Ya sea en Córdoba, El Paso, Ciudad de México, Barcelona o Berlín, las fiestas permiten rescatar viejos rituales. Y conectar con los recuerdos.

El Paso
La Navidad es un lugar. ELENA CANTÓN

No tengo ningún recuerdo real porque era solo un bebé, pero los registros documentales, las fotos, sí se han quedado grabadas en mi memoria. Tienen ese filtro vintage con un espectro cromático entre rosa y azulado del que se abusa hoy en Instagram. Pero estas fotos realmente fueron tomadas en los años ochenta. Con cámara analógica, sin filtros digitales. A fines de diciembre de 1980. En una imagen en primer plano aparece mi hermana, que tenía seis años recién cumplidos. En la cabeza lleva una corona de margaritas y viste un camisón blanco, como si fuera una túnica. En la otra, con una perspectiva más panorámica, aparece un grupo de niños disfrazados en un pesebre viviente. Representan a los pastores y los reyes que celebraron el nacimiento de Jesús. Entre ellos aparece mi hermana de nuevo. Está en el centro del escenario.

En sus brazos carga a un bebé regordete en pañales cubierto con una manta. Era yo. Había nacido el 14 de septiembre de 1980 y en ese momento tenía poco más de tres meses de edad. Por precaución, mi hermana disfrazada de ángel me cargó en sus brazos y no la otra niña que hacía de la virgen María. Además, mi mamá me contó, décadas después, que aquella tarde húmeda de diciembre no paré de llorar a lo largo de todo el acto escolar, para incomodidad de todo el público asistente.

A pesar de la incipiente actitud iconoclasta de aquel llanto incómodo, las navidades de mi infancia en Córdoba, Argentina, no perduran en mi recuerdo como fotos vintage sino por los ruidos y los olores. El choque de los vasos de cristal siempre a medio llenar de vino tinto, el cloro de las piletas Pelopincho, el chisporroteo de los petardos, el aroma intenso de las costillas crujiendo a las brasas, varios perros ladrando en la lejanía y mi familia conversando a gritos mientras en un equipo de música enorme no paran de girar los cedés, los restos arqueológicos de la transición digital. Desde las míticas rancheras de Vicente Fernández a las óperas de Pavarotti, pasando el country rock de Credence Clearwater Revival y los intensos chamamés (un ritmo folclórico muy pegadizo con base de acordeón que es originario de Chaco y Corrientes, provincias al noroeste de Argentina, de donde proviene mi familia natal). Antes de que se los redujera al prosaico fin de colgar en los umbrales de las ventanas para que los rayos de sol reflejados en su superficie espanten a las palomas, una amplia colección de cedés configuró la ecléctica banda sonora de las navidades de mi infancia.
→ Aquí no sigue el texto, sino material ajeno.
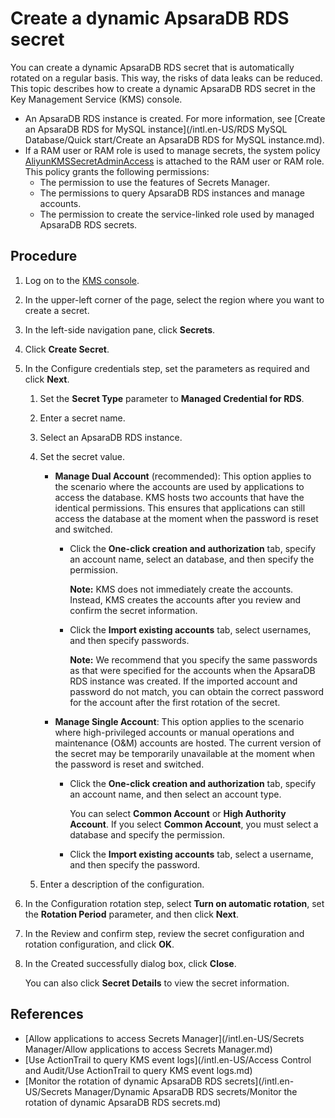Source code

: # Create a dynamic ApsaraDB RDS secret

You can create a dynamic ApsaraDB RDS secret that is automatically rotated on a regular basis. This way, the risks of data leaks can be reduced. This topic describes how to create a dynamic ApsaraDB RDS secret in the Key Management Service \(KMS\) console.

-   An ApsaraDB RDS instance is created. For more information, see [Create an ApsaraDB RDS for MySQL instance](/intl.en-US/RDS MySQL Database/Quick start/Create an ApsaraDB RDS for MySQL instance.md).
-   If a RAM user or RAM role is used to manage secrets, the system policy [AliyunKMSSecretAdminAccess](https://ram.console.aliyun.com/policies/AliyunKMSSecretAdminAccess/System/content) is attached to the RAM user or RAM role. This policy grants the following permissions:
    -   The permission to use the features of Secrets Manager.
    -   The permissions to query ApsaraDB RDS instances and manage accounts.
    -   The permission to create the service-linked role used by managed ApsaraDB RDS secrets.

## Procedure

1.  Log on to the [KMS console](https://kms.console.aliyun.com).

2.  In the upper-left corner of the page, select the region where you want to create a secret.

3.  In the left-side navigation pane, click **Secrets**.

4.  Click **Create Secret**.

5.  In the Configure credentials step, set the parameters as required and click **Next**.

    1.  Set the **Secret Type** parameter to **Managed Credential for RDS**.

    2.  Enter a secret name.

    3.  Select an ApsaraDB RDS instance.

    4.  Set the secret value.

        -   **Manage Dual Account** \(recommended\): This option applies to the scenario where the accounts are used by applications to access the database. KMS hosts two accounts that have the identical permissions. This ensures that applications can still access the database at the moment when the password is reset and switched.
            -   Click the **One-click creation and authorization** tab, specify an account name, select an database, and then specify the permission.

                **Note:** KMS does not immediately create the accounts. Instead, KMS creates the accounts after you review and confirm the secret information.

            -   Click the **Import existing accounts** tab, select usernames, and then specify passwords.

                **Note:** We recommend that you specify the same passwords as that were specified for the accounts when the ApsaraDB RDS instance was created. If the imported account and password do not match, you can obtain the correct password for the account after the first rotation of the secret.

        -   **Manage Single Account**: This option applies to the scenario where high-privileged accounts or manual operations and maintenance \(O&M\) accounts are hosted. The current version of the secret may be temporarily unavailable at the moment when the password is reset and switched.
            -   Click the **One-click creation and authorization** tab, specify an account name, and then select an account type.

                You can select **Common Account** or **High Authority Account**. If you select **Common Account**, you must select a database and specify the permission.

            -   Click the **Import existing accounts** tab, select a username, and then specify the password.
    5.  Enter a description of the configuration.

6.  In the Configuration rotation step, select **Turn on automatic rotation**, set the **Rotation Period** parameter, and then click **Next**.

7.  In the Review and confirm step, review the secret configuration and rotation configuration, and click **OK**.

8.  In the Created successfully dialog box, click **Close**.

    You can also click **Secret Details** to view the secret information.


## References

-   [Allow applications to access Secrets Manager](/intl.en-US/Secrets Manager/Allow applications to access Secrets Manager.md)
-   [Use ActionTrail to query KMS event logs](/intl.en-US/Access Control and Audit/Use ActionTrail to query KMS event logs.md)
-   [Monitor the rotation of dynamic ApsaraDB RDS secrets](/intl.en-US/Secrets Manager/Dynamic ApsaraDB RDS secrets/Monitor the rotation of dynamic ApsaraDB RDS secrets.md)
Diciembre en Córdoba, Argentina, es el trueno que antecede a la tormenta, y después la paz, de los tórridos veranos que se extienden entre enero y febrero. La inminente experiencia del estío en el Cono Sur choca con la globalizada Navidad invernal norteamericana. La Navidad augura allá veranos con temperaturas que se intensifican aún más por la crisis ecológica producto de la tala indiscriminada para el monocultivo de soja. Además, es una época intensa en clima social y político. La reciente muerte del expresidente Fernando de la Rúa trajo estos días recuerdos de otras navidades, allá por el cáustico 2001, cuando ese mandatario tuvo que huir de la Casa Rosada en helicóptero y cinco jefes de Estado se sucederían en menos de tres meses. La protesta social suele intensificarse en el mes de diciembre en Argentina, quizás por la sensación de balance político que trae el fin de año lectivo, pero también por las condiciones climáticas, con la humedad corroyendo las expectativas de gente que ni piensa llegar a mes porque ni siquiera llega al fin del día.

Esa humedad en el ambiente también se nota aquí, en la Ciudad de México, donde voy a pasar estas navidades, siguiendo una tradición que empecé en 2008, desde que me mudé de Córdoba a Barcelona. En esta última ciudad me pregunté durante más de 10 años cuál es el encanto de la sopa de galets y disfruté de los canelones de San Esteban. Como las migas o los malfatti italianos, me encantan las recetas que derivan de reciclar y volver a cocinar. Pero las navidades no son solo un lugar al que se va a comer.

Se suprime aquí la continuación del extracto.